**What the task requires**
Each line from the one containing "The die landed on 1" through the last line of the entries below is to be transcribed exactly. Nothing else belongs in the reply.

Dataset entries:

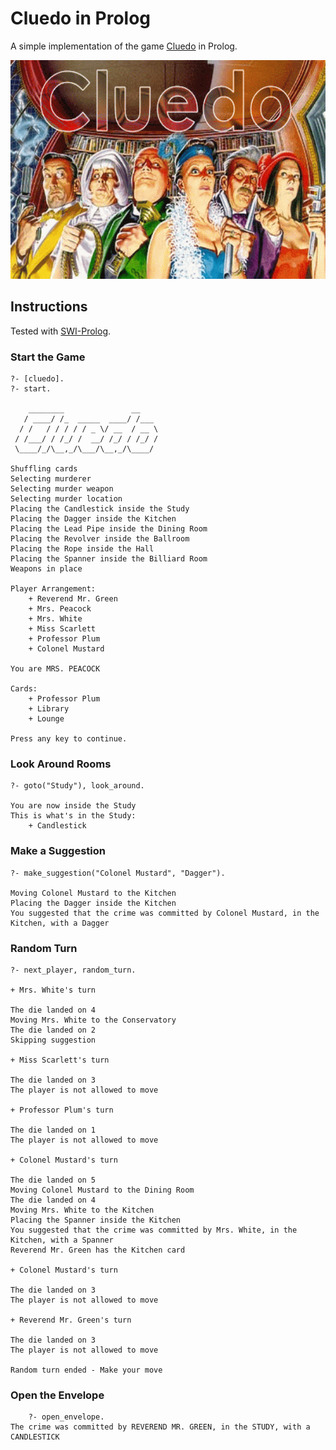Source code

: # Cluedo in Prolog

A simple implementation of the game <a href="https://en.wikipedia.org/wiki/Cluedo">Cluedo</a> in Prolog.

<img src="cluedo.gif" height="350">

## Instructions

Tested with <a href="http://www.swi-prolog.org">SWI-Prolog</a>.

### Start the Game

	?- [cluedo].
	?- start.

	    ________               __          
	   / ____/ /_  _____  ____/ /___       
	  / /   / / / / / _ \/ __  / __ \    
	 / /___/ / /_/ /  __/ /_/ / /_/ /      
	 \____/_/\__,_/\___/\__,_/\____/  

	Shuffling cards
	Selecting murderer
	Selecting murder weapon
	Selecting murder location
	Placing the Candlestick inside the Study
	Placing the Dagger inside the Kitchen
	Placing the Lead Pipe inside the Dining Room
	Placing the Revolver inside the Ballroom
	Placing the Rope inside the Hall
	Placing the Spanner inside the Billiard Room
	Weapons in place

	Player Arrangement: 
	    + Reverend Mr. Green
	    + Mrs. Peacock
	    + Mrs. White
	    + Miss Scarlett
	    + Professor Plum
	    + Colonel Mustard

	You are MRS. PEACOCK

	Cards: 
	    + Professor Plum
	    + Library
	    + Lounge

	Press any key to continue.

### Look Around Rooms

	?- goto("Study"), look_around.

	You are now inside the Study
	This is what's in the Study: 
	    + Candlestick

### Make a Suggestion

	?- make_suggestion("Colonel Mustard", "Dagger").
	
	Moving Colonel Mustard to the Kitchen
	Placing the Dagger inside the Kitchen
	You suggested that the crime was committed by Colonel Mustard, in the Kitchen, with a Dagger

### Random Turn

	?- next_player, random_turn.

	+ Mrs. White's turn

	The die landed on 4
	Moving Mrs. White to the Conservatory
	The die landed on 2
	Skipping suggestion

	+ Miss Scarlett's turn

	The die landed on 3
	The player is not allowed to move

	+ Professor Plum's turn

	The die landed on 1
	The player is not allowed to move

	+ Colonel Mustard's turn

	The die landed on 5
	Moving Colonel Mustard to the Dining Room
	The die landed on 4
	Moving Mrs. White to the Kitchen
	Placing the Spanner inside the Kitchen
	You suggested that the crime was committed by Mrs. White, in the Kitchen, with a Spanner
	Reverend Mr. Green has the Kitchen card

	+ Colonel Mustard's turn

	The die landed on 3
	The player is not allowed to move

	+ Reverend Mr. Green's turn

	The die landed on 3
	The player is not allowed to move

	Random turn ended - Make your move

### Open the Envelope

    	?- open_envelope.
	The crime was committed by REVEREND MR. GREEN, in the STUDY, with a CANDLESTICK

**Written answer**
	The die landed on 1
	The player is not allowed to move

	+ Colonel Mustard's turn

	The die landed on 5
	Moving Colonel Mustard to the Dining Room
	The die landed on 4
	Moving Mrs. White to the Kitchen
	Placing the Spanner inside the Kitchen
	You suggested that the crime was committed by Mrs. White, in the Kitchen, with a Spanner
	Reverend Mr. Green has the Kitchen card

	+ Colonel Mustard's turn

	The die landed on 3
	The player is not allowed to move

	+ Reverend Mr. Green's turn

	The die landed on 3
	The player is not allowed to move

	Random turn ended - Make your move

### Open the Envelope

    	?- open_envelope.
	The crime was committed by REVEREND MR. GREEN, in the STUDY, with a CANDLESTICK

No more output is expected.